En el debate del día de ayer existieron algunas coincidencias. Todos de alguna u otra manera expresaron que el respeto y la dignidad en las relaciones bilaterales debe prevalecer sobre cualquier otra cosa, sobre todo con Estados Unidos. Además, parece haber un consenso en que la política migratoria de México en la frontera sur debe ser modificada de manera urgente y que Estados Unidos debe asumir responsabilidad compartida en la lucha contra el narcotráfico, de manera particular en el tráfico de armas hacia el sur.

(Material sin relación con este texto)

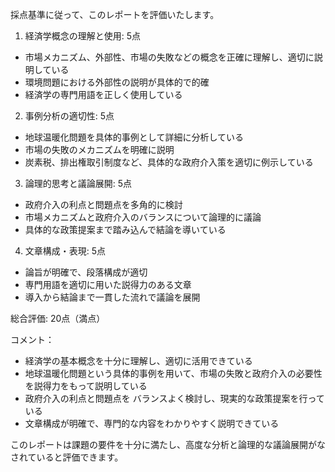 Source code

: 採点基準に従って、このレポートを評価いたします。

1. 経済学概念の理解と使用: 5点
- 市場メカニズム、外部性、市場の失敗などの概念を正確に理解し、適切に説明している
- 環境問題における外部性の説明が具体的で的確
- 経済学の専門用語を正しく使用している

2. 事例分析の適切性: 5点
- 地球温暖化問題を具体的事例として詳細に分析している
- 市場の失敗のメカニズムを明確に説明
- 炭素税、排出権取引制度など、具体的な政府介入策を適切に例示している

3. 論理的思考と議論展開: 5点
- 政府介入の利点と問題点を多角的に検討
- 市場メカニズムと政府介入のバランスについて論理的に議論
- 具体的な政策提案まで踏み込んで結論を導いている

4. 文章構成・表現: 5点
- 論旨が明確で、段落構成が適切
- 専門用語を適切に用いた説得力のある文章
- 導入から結論まで一貫した流れで議論を展開

総合評価: 20点（満点）

コメント：
- 経済学の基本概念を十分に理解し、適切に活用できている
- 地球温暖化問題という具体的事例を用いて、市場の失敗と政府介入の必要性を説得力をもって説明している
- 政府介入の利点と問題点を バランスよく検討し、現実的な政策提案を行っている
- 文章構成が明確で、専門的な内容をわかりやすく説明できている

このレポートは課題の要件を十分に満たし、高度な分析と論理的な議論展開がなされていると評価できます。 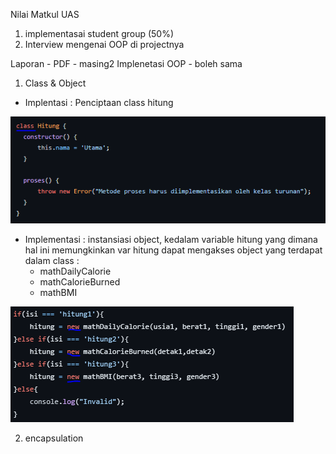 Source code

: Nilai Matkul
UAS

1. implementasai student group (50%)
2. Interview mengenai OOP di projectnya

Laporan - PDF - masing2
Implenetasi OOP - boleh sama

1. Class & Object

- Implentasi : Penciptaan class hitung

![Img 1](Dokumentasi/Class.PNG)

- Implementasi : instansiasi object, kedalam variable hitung yang dimana hal ini memungkinkan var hitung dapat mengakses object yang terdapat dalam class :
  - mathDailyCalorie
  - mathCalorieBurned
  - mathBMI

![Img 2](Dokumentasi/Object.PNG)

2. encapsulation
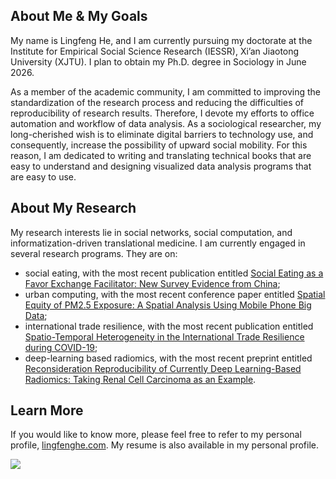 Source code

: ## About Me & My Goals

My name is Lingfeng He, and I am currently pursuing my doctorate at the Institute for Empirical Social Science Research (IESSR), Xi’an Jiaotong University (XJTU). I plan to obtain my Ph.D. degree in Sociology in June 2026. 

As a member of the academic community, I am committed to improving the standardization of the research process and reducing the difficulties of reproducibility of research results. Therefore, I devote my efforts to office automation and workflow of data analysis. As a sociological researcher, my long-cherished wish is to eliminate digital barriers to technology use, and consequently, increase the possibility of upward social mobility. For this reason, I am dedicated to writing and translating technical books that are easy to understand and designing visualized data analysis programs that are easy to use.  

## About My Research

My research interests lie in social networks, social computation, and informatization-driven translational medicine.  I am currently engaged in several research programs. They are on:

- social eating, with the most recent publication entitled [Social Eating as a Favor Exchange Facilitator: New Survey Evidence from China](https://lingfenghe.com/research/f/publication-in-economic-sociology-perspectives-conversations);
- urban computing, with the most recent conference paper entitled [Spatial Equity of PM2.5 Exposure: A Spatial Analysis Using Mobile Phone Big Data](https://lingfenghe.com/research/f/conference-paper-accepted-by-the-2nd-workshop-of-ayg);
- international trade resilience, with the most recent publication entitled [Spatio-Temporal Heterogeneity in the International Trade Resilience during COVID-19](https://lingfenghe.com/research/f/publication-in-applied-geography-1);
- deep-learning based radiomics, with the most recent preprint entitled [Reconsideration Reproducibility of Currently Deep Learning-Based Radiomics: Taking Renal Cell Carcinoma as an Example](https://lingfenghe.com/research/f/preprint-about-deep-learning-radiomics-reproducibility-at-ssrn).

## Learn More

If you would like to know more, please feel free to refer to my personal profile, [lingfenghe.com](https://lingfenghe.com/). My resume is also available in my personal profile.

<img align="center" src="https://github-readme-stats.vercel.app/api/top-langs/?username=hedaozi">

De López Obrador podríamos resumir sus intervenciones en que para que exista, siquiera la premisa de una buena política exterior debe existir una renovación en la política interior. Por eso, fue reiterativo al decir que el problema de México es la corrupción, cuando se le preguntaba, por ejemplo, sobre la importación de maíz.
Es consistente con el diagnóstico que el mismo ha hecho sobre México. Es decir, nada de lo que hagamos hacia el exterior tendrá legitimidad moral sino se resuelve el problema hacia dentro. Sin embargo, se trata de una visión binaria que no reconoce la complejidad de las relaciones internacionales, sustentadas en intereses nacionales. Aun cuando no lo desarrolló, pareciera que existe una propuesta de mayor profundidad en materia de cooperación cuando refirió la alianza por el progreso entre Norte y Centroamérica.

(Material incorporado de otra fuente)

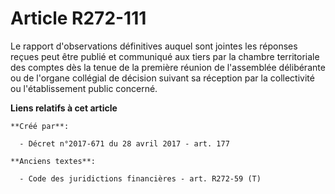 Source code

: # Article R272-111

Le rapport d'observations définitives auquel sont jointes les réponses reçues peut être publié et communiqué aux tiers par la
chambre territoriale des comptes dès la tenue de la première réunion de l'assemblée délibérante ou de l'organe collégial de
décision suivant sa réception par la collectivité ou l'établissement public concerné.

**Liens relatifs à cet article**

	**Créé par**:

	  - Décret n°2017-671 du 28 avril 2017 - art. 177

	**Anciens textes**:

	  - Code des juridictions financières - art. R272-59 (T)
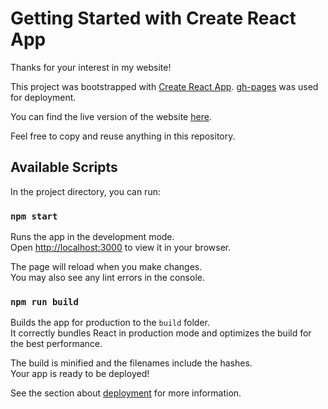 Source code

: # Getting Started with Create React App

Thanks for your interest in my website!

This project was bootstrapped with [Create React App](https://github.com/facebook/create-react-app).
[gh-pages](https://www.npmjs.com/package/gh-pages) was used for deployment. 

You can find the live version of the website [here](https://www.rpurgstaller.app).

Feel free to copy and reuse anything in this repository. 

## Available Scripts

In the project directory, you can run:

### `npm start`

Runs the app in the development mode.\
Open [http://localhost:3000](http://localhost:3000) to view it in your browser.

The page will reload when you make changes.\
You may also see any lint errors in the console.

### `npm run build`

Builds the app for production to the `build` folder.\
It correctly bundles React in production mode and optimizes the build for the best performance.

The build is minified and the filenames include the hashes.\
Your app is ready to be deployed!

See the section about [deployment](https://facebook.github.io/create-react-app/docs/deployment) for more information.

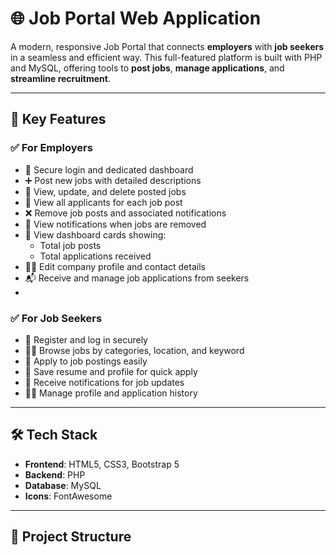 # 🌐 Job Portal Web Application

A modern, responsive Job Portal that connects **employers** with **job seekers** in a seamless and efficient way. This full-featured platform is built with PHP and MySQL, offering tools to **post jobs**, **manage applications**, and **streamline recruitment**.

---

## 🚀 Key Features

### ✅ For Employers
- 🔐 Secure login and dedicated dashboard  
- ➕ Post new jobs with detailed descriptions  
- 📂 View, update, and delete posted jobs  
- 👀 View all applicants for each job post  
- ❌ Remove job posts and associated notifications  
- 🔔 View notifications when jobs are removed  
- 🧮 View dashboard cards showing:
  - Total job posts
  - Total applications received  
- 🧑‍💼 Edit company profile and contact details  
- 📬 Receive and manage job applications from seekers  
-
### ✅ For Job Seekers
- 🔐 Register and log in securely  
- 🧑‍💼 Browse jobs by categories, location, and keyword  
- 📄 Apply to job postings easily  
- 💾 Save resume and profile for quick apply  
- 🔔 Receive notifications for job updates  
- 🧑‍💼 Manage profile and application history  

---

## 🛠️ Tech Stack

- **Frontend**: HTML5, CSS3, Bootstrap 5  
- **Backend**: PHP  
- **Database**: MySQL  
- **Icons**: FontAwesome  

---

## 📁 Project Structure

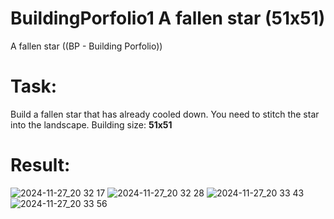 # BuildingPorfolio1 A fallen star (51x51)
A fallen star
((BP - Building Porfolio))

# Task:
Build a fallen star that has already cooled down. You need to stitch the star into the landscape. Building size: **51x51**

# Result:
![2024-11-27_20 32 17](https://github.com/user-attachments/assets/2c6d0363-1a0a-4ac0-a69c-ce3a88f37027)
![2024-11-27_20 32 28](https://github.com/user-attachments/assets/753d3025-3882-4336-8362-136a52d553d0)
![2024-11-27_20 33 43](https://github.com/user-attachments/assets/6b629769-10e0-424a-9960-98f997b51470)
![2024-11-27_20 33 56](https://github.com/user-attachments/assets/91317b7f-c5a9-499f-b4fb-6976c3dc6984)
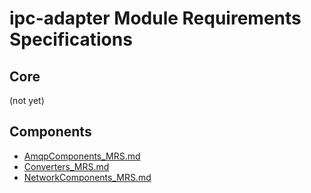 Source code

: # ipc-adapter Module Requirements Specifications

## Core
(not yet)

## Components
- [AmqpComponents_MRS.md](IpcAdapter/Components/AmqpComponents/doc/AmqpComponents_MRS.md)
- [Converters_MRS.md](IpcAdapter/Components/Converters/doc/Converters_MRS.md)
- [NetworkComponents_MRS.md](IpcAdapter/Components/NetworkComponents/doc/NetworkComponents_MRS.md)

Ricardo Anaya propuso que en la relación con Estados Unidos se deben poner todos los temas sobre la mesa. Ahí, dice, es en donde está nuestra fortaleza. Es decir, mezclar asuntos de cooperación, seguridad, migración, comercio, inversión y otros, en la misma canasta. Además, propuso acudir a instancias multilaterales para presionar a Estados Unidos en la solución de controversias. Sin embargo, la experiencia nos indica lo contrario. Combinar temas cuya lógica no es la misma, como cooperación energética y migración, no necesariamente producen buenos resultados. Más aún, en la mira de lo que hace Trump, bien se puede decir que es precisamente lo que él hace; mezclar temas que no tienen nada que ver con el objetivo de sacar mayor provecho.
José Antonio Meade fue el más técnico. En el caso, por ejemplo, al referirse a los protocolos para evitar el comercio de armas en las aduanas y sobre la realidad del tema migratorio, específicamente al indicar que no se trata de un asunto de instancias multilaterales, sino de acercamientos a gobiernos e instancias locales. Entre otras cosas, consecuente con su experiencia, consideró que el comercio y la inversión son la única manera de cerrar las brechas que él define como norte-sur, hombre-mujer y el que tiene-no tiene. Del Bronco digo nada, porque más allá de proponer la expropiación de Banamex como medida de presión a Estados Unidos y obligar a Andrés Manuel a moverse de su espacio para “abrazar” a los otros candidatos, fue más bien intrascendente.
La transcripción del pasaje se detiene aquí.